**THE PROBLEM**: Check every line below, and copy those that include "stack".

**INPUT DATA**:

——

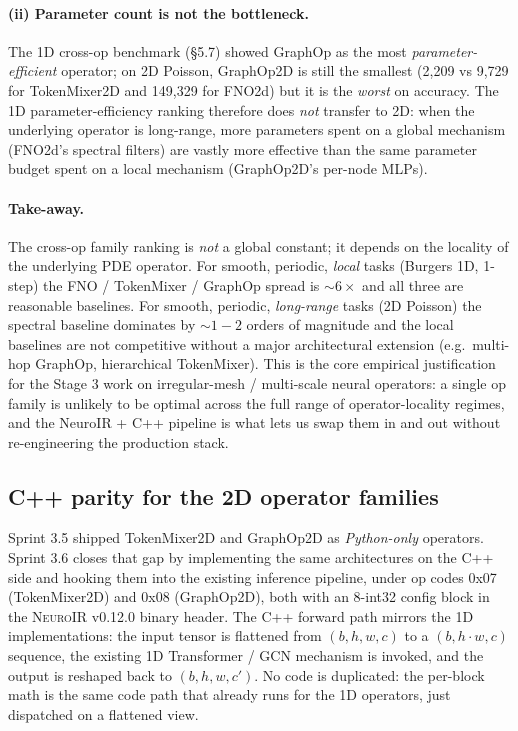 \documentclass[10pt,twocolumn]{article}
\renewcommand{\texttt}[1]{{\normalfont\ttfamily #1}\normalfont\rmfamily}
\newcommand{\neuroir}{\textsc{NeuroIR}}
\newcommand{\fno}{\textsc{FNO}}
\begin{document}
\paragraph{(ii) Parameter count is not the bottleneck.}
The 1D cross-op benchmark (§5.7) showed GraphOp as the most
\emph{parameter-efficient} operator; on 2D Poisson, GraphOp2D
is still the smallest (2{,}209 vs 9{,}729 for TokenMixer2D
and 149{,}329 for \fno{}2d) but it is the \emph{worst} on
accuracy.  The 1D parameter-efficiency ranking therefore does
\emph{not} transfer to 2D: when the underlying operator is
long-range, more parameters spent on a global mechanism
(\fno{}2d's spectral filters) are vastly more effective than
the same parameter budget spent on a local mechanism
(GraphOp2D's per-node MLPs).

\paragraph{Take-away.}
The cross-op family ranking is \emph{not} a global constant;
it depends on the locality of the underlying PDE operator.
For smooth, periodic, \emph{local} tasks (Burgers 1D, 1-step)
the FNO / TokenMixer / GraphOp spread is $\sim 6\times$ and
all three are reasonable baselines.  For smooth, periodic,
\emph{long-range} tasks (2D Poisson) the spectral baseline
dominates by $\sim 1{-}2$ orders of magnitude and the local
baselines are not competitive without a major architectural
extension (e.g.\ multi-hop GraphOp, hierarchical
TokenMixer).  This is the core empirical justification for
the Stage 3 work on irregular-mesh / multi-scale neural
operators: a single op family is unlikely to be optimal
across the full range of operator-locality regimes, and the
NeuroIR + C++ pipeline is what lets us swap them in and out
without re-engineering the production stack.

\subsection{C++ parity for the 2D operator families}
\label{sec:op-benchmark-2d-cpp}

Sprint 3.5 shipped \texttt{TokenMixer2D} and \texttt{GraphOp2D}
as \emph{Python-only} operators.  Sprint 3.6 closes that gap by
implementing the same architectures on the C++ side and
hooking them into the existing inference pipeline, under
op codes 0x07 (TokenMixer2D) and 0x08 (GraphOp2D), both
with an 8-int32 config block in the \neuroir{} v0.12.0 binary
header.  The C++ forward path mirrors the 1D
implementations: the input tensor is flattened from
$(b, h, w, c)$ to a $(b, h \cdot w, c)$ sequence, the
existing 1D Transformer / GCN mechanism is invoked, and the
output is reshaped back to $(b, h, w, c')$.  No code is
duplicated: the per-block math is the same code path that
already runs for the 1D operators, just dispatched on a
flattened view.
\end{document}
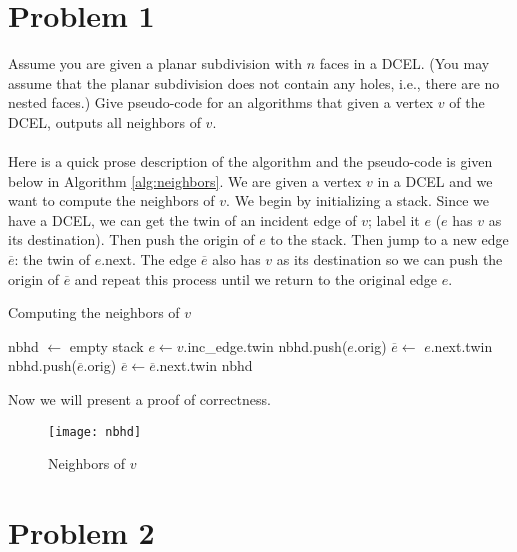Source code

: \documentclass[11pt]{article}
\begin{document}

\newpage
\section*{Problem 1}

Assume you are given a planar subdivision with $n$ faces in a DCEL. (You may
assume that the planar subdivision does not contain any holes, i.e., there are
no nested faces.) Give pseudo-code for an algorithms that given a vertex $v$ of
the DCEL, outputs all neighbors of $v$. \\\\
\answer
Here is a quick prose description of the algorithm and the pseudo-code is given below in Algorithm \ref{alg:neighbors}.
We are given a vertex $v$ in a DCEL and we want to compute the neighbors of $v$.
We begin by initializing a stack.
Since we have a DCEL, we can get the twin of an incident edge of $v$; label it $e$ ($e$ has $v$ as its destination).
Then push the origin of $e$ to the stack.
Then jump to a new edge $\overline{e}$: the twin of $e$.next.
The edge $\overline{e}$ also has $v$ as its destination so we can push the origin of $\overline{e}$ and repeat this process until we return to the original edge $e$.

\begin{algorithm}
\caption{Computing the neighbors of $v$}
\label{alg:neighbors}
    \begin{algorithmic}[1]
        \State nbhd $\gets $ empty stack
        \State $e \gets v$.inc\_edge.twin
        \State nbhd.push($e$.orig)
        \State $\overline{e} \gets$ $e$.next.twin
            \State nbhd.push($\overline{e}$.orig)
            \State $\overline{e} \gets \overline{e}$.next.twin
        \EndWhile
        \State \Return nbhd
    \EndFunction
    \end{algorithmic}
\end{algorithm}

Now we will present a proof of correctness.

\begin{figure}[h]
   \centering
   \texttt{[image: nbhd]}
   \caption{Neighbors of $v$}
\end{figure}

\newpage
\section*{Problem 2}
\end{document}
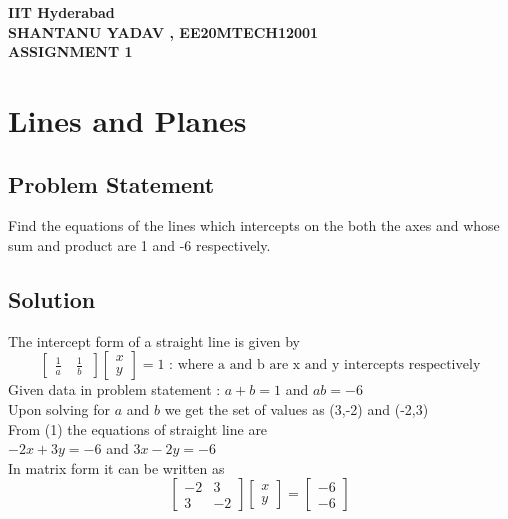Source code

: \documentclass[12pt]{article}
\begin{document}
\begin{center}
	{\Large \bf IIT Hyderabad} \\ \vspace{2ex}
	{\large \bf SHANTANU YADAV , EE20MTECH12001 }\\
	\vspace{2ex}
	{\large \bf ASSIGNMENT 1} \\
\end{center}
\vspace{1ex}
\section*{Lines and Planes}
\subsection*{Problem Statement}
Find the equations of the lines which intercepts on the both the axes and whose sum and product are 1 and -6 respectively.
\subsection*{Solution}
The intercept form of a straight line is given by 
\begin{equation}
\begin{bmatrix}
 \frac{1}{a}\ & \frac{1}{b}\
\end{bmatrix}
\begin{bmatrix}
 x \\
 y
\end{bmatrix}
= 1           \text{        :  where a and b are x and y intercepts respectively}       
\end{equation}
Given data in problem statement : $ a + b =1 $ and $ ab = -6$ \\       
Upon solving for $a$ and $b$ we get the set of values as (3,-2) and (-2,3)\\
From (1) the equations of straight line are \\
$-2x + 3y = -6$ and $ 3x - 2y = -6$\\
In matrix form it can be written as 
\begin{equation}
\begin{bmatrix}
	 -2 &  3 \\
	  3 & -2
\end{bmatrix}
\begin{bmatrix}
	x \\
	y
\end{bmatrix}
=
	\begin{bmatrix}
		-6 \\
		-6
	\end{bmatrix}
\end{equation}
\end{document}
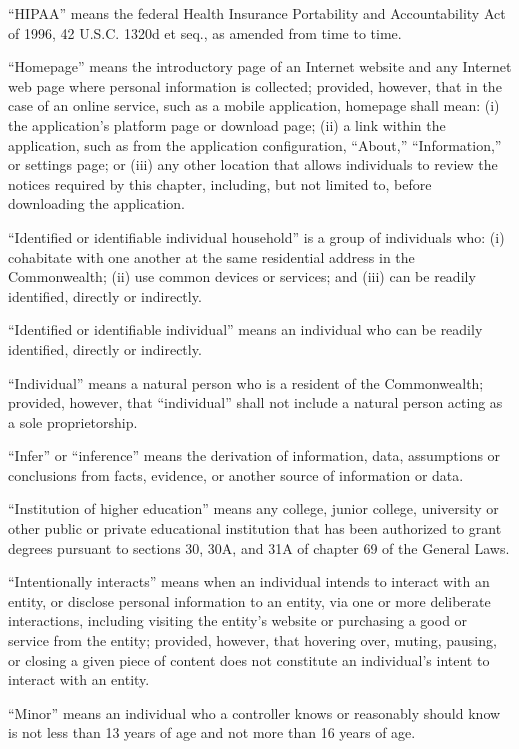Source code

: “HIPAA” means the federal Health Insurance Portability and Accountability Act of 1996, 42 U.S.C. 1320d et seq., as amended from time to time.

“Homepage” means the introductory page of an Internet website and any Internet web page where personal information is collected; provided, however, that in the case of an online service, such as a mobile application, homepage shall mean: (i) the application’s platform page or download page; (ii) a link within the application, such as from the application configuration, “About,” “Information,” or settings page; or (iii) any other location that allows individuals to review the notices required by this chapter, including, but not limited to, before downloading the application.    

“Identified or identifiable individual household” is a group of individuals who: (i) cohabitate with one another at the same residential address in the Commonwealth; (ii) use common devices or services; and (iii) can be readily identified, directly or indirectly.

“Identified or identifiable individual” means an individual who can be readily identified, directly or indirectly.

“Individual” means a natural person who is a resident of the Commonwealth; provided, however, that “individual” shall not include a natural person acting as a sole proprietorship.

“Infer” or “inference” means the derivation of information, data, assumptions or conclusions from facts, evidence, or another source of information or data.

“Institution of higher education” means any college, junior college, university or other public or private educational institution that has been authorized to grant degrees pursuant to sections 30, 30A, and 31A of chapter 69 of the General Laws.

“Intentionally interacts” means when an individual intends to interact with an entity, or disclose personal information to an entity, via one or more deliberate interactions, including visiting the entity’s website or purchasing a good or service from the entity; provided, however, that hovering over, muting, pausing, or closing a given piece of content does not constitute an individual’s intent to interact with an entity.

“Minor” means an individual who a controller knows or reasonably should know is not less than 13 years of age and not more than 16 years of age.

——

**RESPONSE BELOW**:
without re-engineering the production stack.
We begin by initializing a stack.
Then push the origin of $e$ to the stack.
        \State nbhd $\gets $ empty stack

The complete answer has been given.